Today’s guest blogger is Eric Keys. You can find him here. Enjoy!
What are my sources of inspiration? How do I dream up this crazy shit?
For starters, I’m going to side-step the issue of why I choose to write the crazy stuff I do. I mostly write horror but I sometimes write erotica. Even my erotica tends to be tinged with darkness. I’m not a particularly spooky person. If you saw me on the street you wouldn’t think horror writer.
But I see things, sometimes. Not literally, mind you. I don’t see Satanic Messiah’s returned from the grave, or talking road kill, or demons disguised as shy, bookish girls or strange rituals involving the dedication of ones son to some nameless force of evil.
What I do see is the “not rightness” of the world.
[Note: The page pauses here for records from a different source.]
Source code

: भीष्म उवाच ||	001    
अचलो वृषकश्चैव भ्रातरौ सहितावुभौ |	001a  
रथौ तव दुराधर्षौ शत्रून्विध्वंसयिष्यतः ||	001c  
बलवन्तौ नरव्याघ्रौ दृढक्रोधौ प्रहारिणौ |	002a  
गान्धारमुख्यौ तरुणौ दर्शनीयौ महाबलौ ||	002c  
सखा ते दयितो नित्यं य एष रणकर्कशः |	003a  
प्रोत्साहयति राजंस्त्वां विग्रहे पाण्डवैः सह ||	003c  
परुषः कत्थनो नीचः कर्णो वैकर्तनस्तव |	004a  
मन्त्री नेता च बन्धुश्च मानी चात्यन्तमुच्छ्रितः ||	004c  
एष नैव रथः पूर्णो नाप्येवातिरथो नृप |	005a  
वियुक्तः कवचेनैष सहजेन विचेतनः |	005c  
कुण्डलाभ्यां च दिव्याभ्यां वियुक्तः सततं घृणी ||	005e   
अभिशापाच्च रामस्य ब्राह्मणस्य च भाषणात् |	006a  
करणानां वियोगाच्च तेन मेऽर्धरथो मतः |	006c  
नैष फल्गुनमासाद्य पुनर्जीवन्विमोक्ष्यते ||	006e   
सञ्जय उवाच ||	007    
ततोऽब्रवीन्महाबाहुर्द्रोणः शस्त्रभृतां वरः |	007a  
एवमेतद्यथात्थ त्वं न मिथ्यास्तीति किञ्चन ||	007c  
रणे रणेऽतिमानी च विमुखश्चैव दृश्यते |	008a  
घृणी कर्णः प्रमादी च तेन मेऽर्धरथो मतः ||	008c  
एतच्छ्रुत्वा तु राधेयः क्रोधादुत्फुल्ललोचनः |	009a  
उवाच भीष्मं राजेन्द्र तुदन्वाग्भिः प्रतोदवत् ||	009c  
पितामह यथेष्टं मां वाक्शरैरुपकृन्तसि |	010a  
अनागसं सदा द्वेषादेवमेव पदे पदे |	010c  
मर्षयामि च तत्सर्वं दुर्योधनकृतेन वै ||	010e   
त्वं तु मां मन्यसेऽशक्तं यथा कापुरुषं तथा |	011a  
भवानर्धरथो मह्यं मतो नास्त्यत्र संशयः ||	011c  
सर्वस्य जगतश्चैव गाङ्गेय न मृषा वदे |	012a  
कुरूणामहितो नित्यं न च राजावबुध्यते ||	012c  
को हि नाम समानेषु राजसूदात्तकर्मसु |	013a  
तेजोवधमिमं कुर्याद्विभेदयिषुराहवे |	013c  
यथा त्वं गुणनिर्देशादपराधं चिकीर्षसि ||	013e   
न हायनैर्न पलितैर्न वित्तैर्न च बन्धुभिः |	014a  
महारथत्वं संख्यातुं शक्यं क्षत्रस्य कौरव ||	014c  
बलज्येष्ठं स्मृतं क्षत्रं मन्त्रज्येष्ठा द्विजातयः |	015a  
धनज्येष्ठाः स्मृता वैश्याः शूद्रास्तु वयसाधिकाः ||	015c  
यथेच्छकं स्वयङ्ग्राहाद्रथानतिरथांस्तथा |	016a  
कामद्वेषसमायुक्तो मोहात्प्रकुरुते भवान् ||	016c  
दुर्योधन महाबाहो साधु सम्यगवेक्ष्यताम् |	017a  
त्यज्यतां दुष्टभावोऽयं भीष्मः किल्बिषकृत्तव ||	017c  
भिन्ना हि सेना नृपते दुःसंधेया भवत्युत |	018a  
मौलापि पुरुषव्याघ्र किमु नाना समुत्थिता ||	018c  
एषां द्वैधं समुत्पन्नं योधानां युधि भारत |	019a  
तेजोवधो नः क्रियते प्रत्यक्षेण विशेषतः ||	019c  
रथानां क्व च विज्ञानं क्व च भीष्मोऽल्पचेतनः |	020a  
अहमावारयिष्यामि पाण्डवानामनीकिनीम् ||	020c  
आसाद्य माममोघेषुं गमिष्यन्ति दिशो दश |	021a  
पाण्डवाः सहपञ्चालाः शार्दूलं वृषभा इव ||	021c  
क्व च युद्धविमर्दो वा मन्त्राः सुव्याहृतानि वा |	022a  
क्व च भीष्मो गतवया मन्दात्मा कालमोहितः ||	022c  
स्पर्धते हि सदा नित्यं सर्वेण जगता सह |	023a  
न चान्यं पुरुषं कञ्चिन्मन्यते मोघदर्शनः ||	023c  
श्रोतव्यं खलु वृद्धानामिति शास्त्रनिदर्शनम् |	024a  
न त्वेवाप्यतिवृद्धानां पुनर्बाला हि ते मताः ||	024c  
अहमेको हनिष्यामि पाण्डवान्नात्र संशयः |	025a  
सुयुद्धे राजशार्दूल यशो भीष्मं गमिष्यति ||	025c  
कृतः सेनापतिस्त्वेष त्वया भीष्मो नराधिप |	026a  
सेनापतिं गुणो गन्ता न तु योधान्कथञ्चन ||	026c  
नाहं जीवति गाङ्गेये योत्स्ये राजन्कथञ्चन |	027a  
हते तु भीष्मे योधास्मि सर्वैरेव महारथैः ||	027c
I see that the world sometimes is a hostile, brutal place and not the place our movies and churches told us it would be. It gets my mind to working. And suddenly, a thought will pop into my head. “That’s too horrible to even think about.” When I think that thought, I know that I am on to something and then I listen. It’s not exactly a voice, but a stream of images. They pour through my head and I try to catch them. Some of them I like, some of them I don’t, but the orgy of ideas has started. They interact and shove each other. Sometimes they strangle each other, but in the end, the strong survive and rise to the surface. Bloody and tired but proud that they have remained standing.
So, my sources of inspiration are the horrible. Even my theological-erotic writings ultimately come from those haunting questions that keep me awake at night thinking: “This is too horrible, too horrifying, too much”
Specifically, I tend to gravitate toward certain questions or themes. For example, religious/theological questions and the hypocrisy of many “believers.” My (not available online) story “God in a Box” dealt with this. My story “A Single Act of Prolong Vengeance” (included in this anthology) dealt with not only the hypocrisy of religious officials but the way people use religious institutions for perverted ends. I saw people comfortable in their own beliefs. They didn’t see the disconnect between belief and reality. The attempted to justify the unjustifiable. I couldn’t stomach it. So, I wrote.
Another theme I come back to over and over is that of the revelation of hidden, horrific truths. “About a House” –story I recently submitted to an online magazine–deals with the theme of a double life and how our tendency to interpret events often covers up the real, hideous meanings. A minor event–a conversation about a house we passed while driving–was the source. The passenger talked about how she interpreted the house and how she interpreted her past. It occurred to me that there might be more than she or I could see and the idea of hidden knowledge leads to the idea of revelation and then it all just took on a life of its own.
These ideas, themes, questions–they haunt me. They keep me awake at night. They turn my guts over and over until I need to vent them somehow. I do that by putting words to them. The words help me explore these issues. I don’t always come to conclusions, but I need to speak/write.
There is a delight, a rush of sorts, that comes from moving in this realm. I don’t know how to explain it. Suddenly you are aware of things you weren’t aware of before. And maybe yes, maybe then you do start to see Satanic Messiah’s returned from the grave. Maybe that dead raccoon by the side of the road was trying to say something to you. Maybe the shy, bookish-intern really wants to eat your soul (but what a delight it would be to satisfy her hunger!) and perhaps your daddy dedicated you to some nameless force of evil.
You find yourself awake at night, wondering what that sound was. Who would be driving down the road at this time of night? Is there something in their trunk? Or someone? Was that music real? Did I just smell Death? What just brushed up against my leg? Who’s there? Don’t come any closer! Stay back! I have a gun! Oh, god! It can’t be! It’s too horrible to even think about!
And then the word/idea/image orgy starts all over again. And maybe you write something and show it to someone and maybe they nod, knowingly. And maybe they tell you a secret that has kept them up all night. And maybe that dream you had reminded your new friend of some sound they heard once. And maybe you two sing a hymn to some ancient and implacable god, some blasphemy the two of you dreamed up which turns out to have always existed. Those songs are what inspire me most.
wonderful expression of the creative spark Eric.
Thanks, Jayne!
Intriguing, Eric, and well said. For me, the idea that you speak of the stream of images as a “rush” or a “realm” (a heightened sense of awareness about the deepest, most hidden thoughts) as if it’s a place, is delightful. The way you embrace the terrible, the horrific is also admirable (I can read it, but turn coward when it’s time to write it). You provoke and inspire me to look inward, to embrace my own creativity.